# THE PROBLEM
Pick the lines holding the string "Design" out of the records and copy them.

(Records from a data source)

:::::

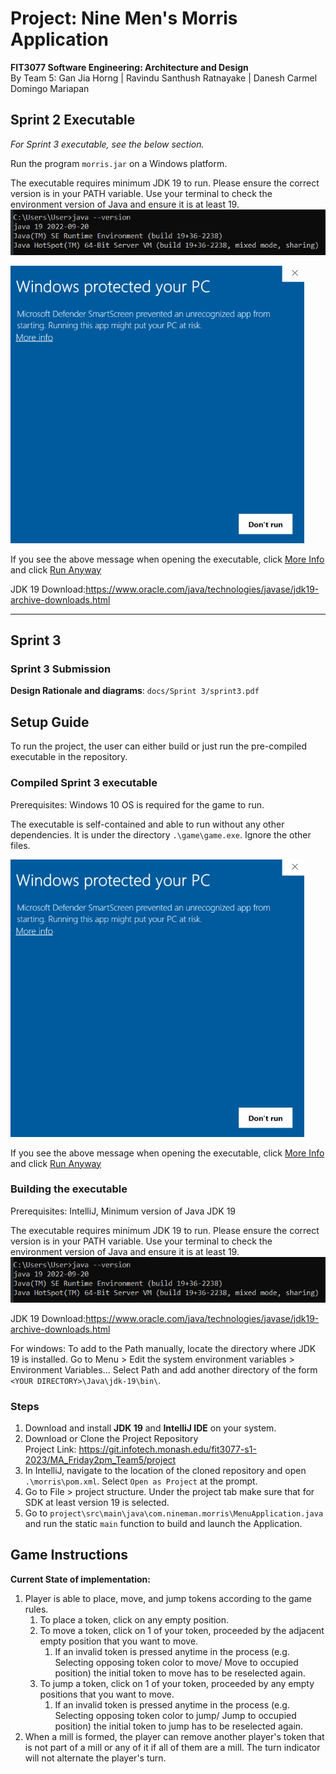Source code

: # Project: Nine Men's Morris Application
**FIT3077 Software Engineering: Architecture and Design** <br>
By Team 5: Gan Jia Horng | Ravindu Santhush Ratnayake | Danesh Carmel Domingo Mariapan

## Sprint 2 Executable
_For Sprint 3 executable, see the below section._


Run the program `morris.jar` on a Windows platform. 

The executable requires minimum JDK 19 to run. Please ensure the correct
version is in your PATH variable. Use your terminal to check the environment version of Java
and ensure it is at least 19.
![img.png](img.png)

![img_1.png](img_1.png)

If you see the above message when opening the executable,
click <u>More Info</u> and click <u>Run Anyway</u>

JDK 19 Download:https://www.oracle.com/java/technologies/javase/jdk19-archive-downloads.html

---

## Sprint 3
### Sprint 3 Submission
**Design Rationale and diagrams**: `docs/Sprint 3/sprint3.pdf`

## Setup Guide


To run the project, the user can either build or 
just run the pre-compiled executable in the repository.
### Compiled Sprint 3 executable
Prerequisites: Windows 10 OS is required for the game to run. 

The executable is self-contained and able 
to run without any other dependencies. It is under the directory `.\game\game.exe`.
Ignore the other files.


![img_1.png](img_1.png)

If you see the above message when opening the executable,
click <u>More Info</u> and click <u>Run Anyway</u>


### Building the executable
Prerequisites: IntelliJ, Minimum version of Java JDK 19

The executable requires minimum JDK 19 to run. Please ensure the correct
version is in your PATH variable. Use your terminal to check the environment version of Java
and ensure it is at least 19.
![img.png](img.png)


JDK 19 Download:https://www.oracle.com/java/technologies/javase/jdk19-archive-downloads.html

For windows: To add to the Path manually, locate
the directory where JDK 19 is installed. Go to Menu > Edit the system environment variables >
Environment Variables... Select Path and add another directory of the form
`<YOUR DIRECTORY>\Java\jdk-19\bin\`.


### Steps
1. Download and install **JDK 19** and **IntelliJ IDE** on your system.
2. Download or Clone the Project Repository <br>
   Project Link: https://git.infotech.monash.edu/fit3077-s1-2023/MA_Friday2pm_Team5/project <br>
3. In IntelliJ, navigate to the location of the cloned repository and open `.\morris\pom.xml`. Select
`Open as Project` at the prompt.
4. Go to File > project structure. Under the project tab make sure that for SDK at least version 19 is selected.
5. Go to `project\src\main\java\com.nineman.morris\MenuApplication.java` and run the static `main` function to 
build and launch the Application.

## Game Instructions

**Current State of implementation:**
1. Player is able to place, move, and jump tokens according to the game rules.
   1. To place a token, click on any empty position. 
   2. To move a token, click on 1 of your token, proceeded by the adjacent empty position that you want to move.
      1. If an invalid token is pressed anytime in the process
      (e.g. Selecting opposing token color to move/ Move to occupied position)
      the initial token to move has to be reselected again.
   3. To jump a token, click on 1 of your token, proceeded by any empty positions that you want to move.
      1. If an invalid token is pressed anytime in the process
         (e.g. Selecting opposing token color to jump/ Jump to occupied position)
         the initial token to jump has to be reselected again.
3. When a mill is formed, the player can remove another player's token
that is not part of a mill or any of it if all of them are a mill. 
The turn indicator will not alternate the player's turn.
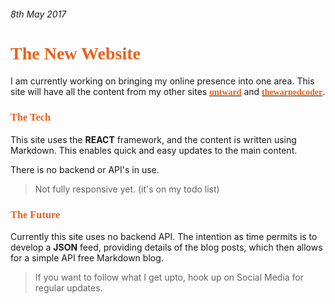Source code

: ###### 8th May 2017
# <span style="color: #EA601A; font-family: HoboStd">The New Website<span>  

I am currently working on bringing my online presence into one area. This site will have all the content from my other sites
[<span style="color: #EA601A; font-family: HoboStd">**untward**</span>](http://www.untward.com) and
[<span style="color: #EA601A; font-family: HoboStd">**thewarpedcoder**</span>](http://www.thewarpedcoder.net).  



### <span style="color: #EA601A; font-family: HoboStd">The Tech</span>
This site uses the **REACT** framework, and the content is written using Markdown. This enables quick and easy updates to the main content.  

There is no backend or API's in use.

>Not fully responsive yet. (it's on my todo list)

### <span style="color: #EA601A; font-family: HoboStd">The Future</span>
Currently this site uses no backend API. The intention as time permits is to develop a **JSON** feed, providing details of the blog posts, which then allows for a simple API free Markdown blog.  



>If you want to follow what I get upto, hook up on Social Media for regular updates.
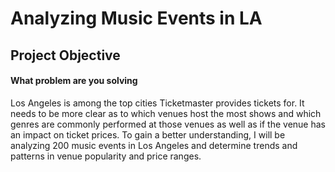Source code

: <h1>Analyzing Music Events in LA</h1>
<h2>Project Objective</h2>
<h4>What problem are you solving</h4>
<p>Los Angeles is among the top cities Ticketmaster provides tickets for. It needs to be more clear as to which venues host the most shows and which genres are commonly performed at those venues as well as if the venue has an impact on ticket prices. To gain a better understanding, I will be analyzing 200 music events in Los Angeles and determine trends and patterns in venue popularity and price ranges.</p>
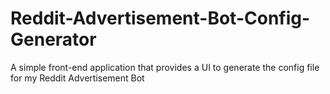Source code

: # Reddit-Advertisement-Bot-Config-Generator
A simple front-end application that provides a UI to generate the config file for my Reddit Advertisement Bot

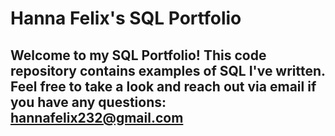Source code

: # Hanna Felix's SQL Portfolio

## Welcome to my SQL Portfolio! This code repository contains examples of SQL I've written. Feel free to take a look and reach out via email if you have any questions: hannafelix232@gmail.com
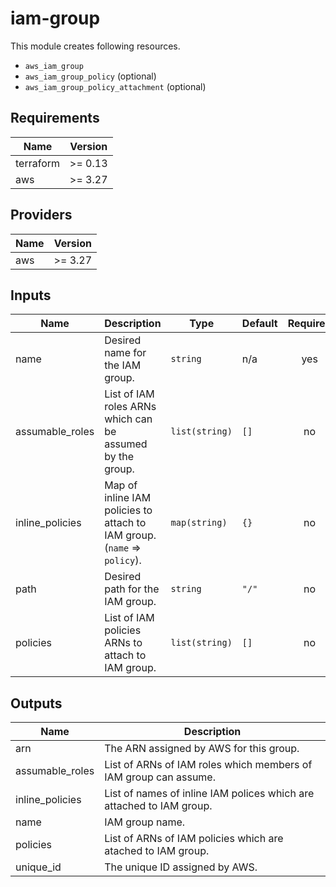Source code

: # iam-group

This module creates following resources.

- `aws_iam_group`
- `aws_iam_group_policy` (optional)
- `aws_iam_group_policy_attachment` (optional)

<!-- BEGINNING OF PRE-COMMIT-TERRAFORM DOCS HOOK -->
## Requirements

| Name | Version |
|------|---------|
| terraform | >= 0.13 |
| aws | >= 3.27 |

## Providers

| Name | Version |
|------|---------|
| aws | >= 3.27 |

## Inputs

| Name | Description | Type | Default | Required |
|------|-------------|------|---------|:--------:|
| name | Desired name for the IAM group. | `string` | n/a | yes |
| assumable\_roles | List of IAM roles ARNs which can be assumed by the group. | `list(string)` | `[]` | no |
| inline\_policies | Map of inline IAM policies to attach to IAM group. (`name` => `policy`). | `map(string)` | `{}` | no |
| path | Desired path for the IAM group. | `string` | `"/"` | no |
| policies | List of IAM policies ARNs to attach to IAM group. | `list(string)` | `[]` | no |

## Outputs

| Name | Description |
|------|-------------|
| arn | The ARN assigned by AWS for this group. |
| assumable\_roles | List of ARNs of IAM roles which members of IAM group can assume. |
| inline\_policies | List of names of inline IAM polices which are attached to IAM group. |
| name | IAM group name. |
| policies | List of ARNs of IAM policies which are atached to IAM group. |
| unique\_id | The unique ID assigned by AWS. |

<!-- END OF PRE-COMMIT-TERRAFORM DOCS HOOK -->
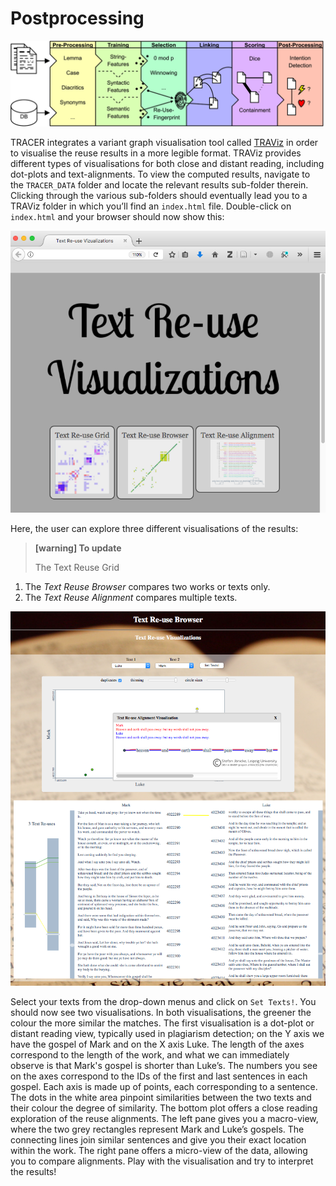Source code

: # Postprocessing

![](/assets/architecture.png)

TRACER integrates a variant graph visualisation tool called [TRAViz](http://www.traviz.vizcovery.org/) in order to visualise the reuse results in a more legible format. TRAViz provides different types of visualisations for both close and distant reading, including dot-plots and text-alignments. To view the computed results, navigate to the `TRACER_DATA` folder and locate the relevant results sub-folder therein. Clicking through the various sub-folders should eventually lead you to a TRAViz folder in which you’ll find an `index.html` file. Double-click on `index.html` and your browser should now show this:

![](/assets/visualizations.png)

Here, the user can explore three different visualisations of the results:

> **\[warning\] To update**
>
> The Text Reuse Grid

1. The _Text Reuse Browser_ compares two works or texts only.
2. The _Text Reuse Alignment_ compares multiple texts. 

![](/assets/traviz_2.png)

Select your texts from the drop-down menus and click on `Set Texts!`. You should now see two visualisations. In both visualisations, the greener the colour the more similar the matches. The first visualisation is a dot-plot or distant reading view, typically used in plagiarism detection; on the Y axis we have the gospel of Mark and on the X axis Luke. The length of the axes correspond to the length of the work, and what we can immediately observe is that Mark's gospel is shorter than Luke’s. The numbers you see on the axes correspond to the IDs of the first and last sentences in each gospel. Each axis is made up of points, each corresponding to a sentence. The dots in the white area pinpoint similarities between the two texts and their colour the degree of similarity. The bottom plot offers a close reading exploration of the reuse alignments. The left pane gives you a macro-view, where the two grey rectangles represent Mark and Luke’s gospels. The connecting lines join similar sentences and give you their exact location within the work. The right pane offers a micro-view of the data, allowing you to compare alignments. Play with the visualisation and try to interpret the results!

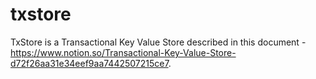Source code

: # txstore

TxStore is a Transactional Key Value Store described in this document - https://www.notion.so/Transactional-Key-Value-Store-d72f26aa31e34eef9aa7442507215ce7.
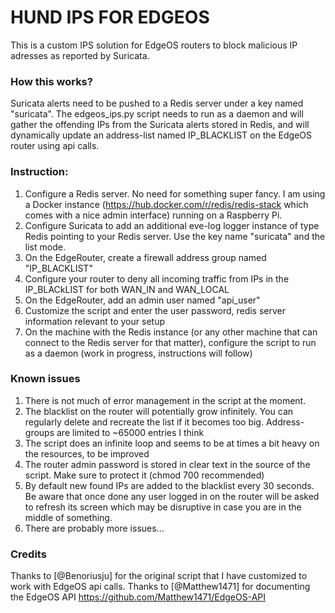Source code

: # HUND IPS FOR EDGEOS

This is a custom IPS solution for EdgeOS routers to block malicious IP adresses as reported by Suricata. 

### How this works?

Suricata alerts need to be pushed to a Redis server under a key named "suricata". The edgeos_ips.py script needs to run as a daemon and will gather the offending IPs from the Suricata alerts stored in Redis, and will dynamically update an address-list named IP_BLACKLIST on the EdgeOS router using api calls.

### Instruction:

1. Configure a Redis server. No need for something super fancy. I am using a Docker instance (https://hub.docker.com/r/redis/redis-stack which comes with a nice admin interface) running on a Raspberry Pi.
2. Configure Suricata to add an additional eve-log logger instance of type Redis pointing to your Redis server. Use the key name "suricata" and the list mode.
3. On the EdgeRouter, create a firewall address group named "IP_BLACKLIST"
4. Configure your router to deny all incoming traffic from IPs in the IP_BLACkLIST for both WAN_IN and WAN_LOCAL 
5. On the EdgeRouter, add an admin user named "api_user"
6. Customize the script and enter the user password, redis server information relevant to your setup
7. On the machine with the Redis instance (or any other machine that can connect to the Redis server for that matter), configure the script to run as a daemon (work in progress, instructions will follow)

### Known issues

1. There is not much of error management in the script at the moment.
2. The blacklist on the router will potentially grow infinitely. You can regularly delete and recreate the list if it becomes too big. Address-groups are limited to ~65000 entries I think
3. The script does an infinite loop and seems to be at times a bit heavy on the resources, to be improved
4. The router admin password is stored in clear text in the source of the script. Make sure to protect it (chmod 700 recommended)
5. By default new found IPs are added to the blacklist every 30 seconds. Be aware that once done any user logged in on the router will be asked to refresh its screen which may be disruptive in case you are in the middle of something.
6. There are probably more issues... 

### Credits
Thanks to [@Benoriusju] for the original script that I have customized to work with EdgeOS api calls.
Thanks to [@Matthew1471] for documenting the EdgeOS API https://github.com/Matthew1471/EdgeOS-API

:::::

# YOUR RESPONSE
**FIT3077 Software Engineering: Architecture and Design** <br>
**Design Rationale and diagrams**: `docs/Sprint 3/sprint3.pdf`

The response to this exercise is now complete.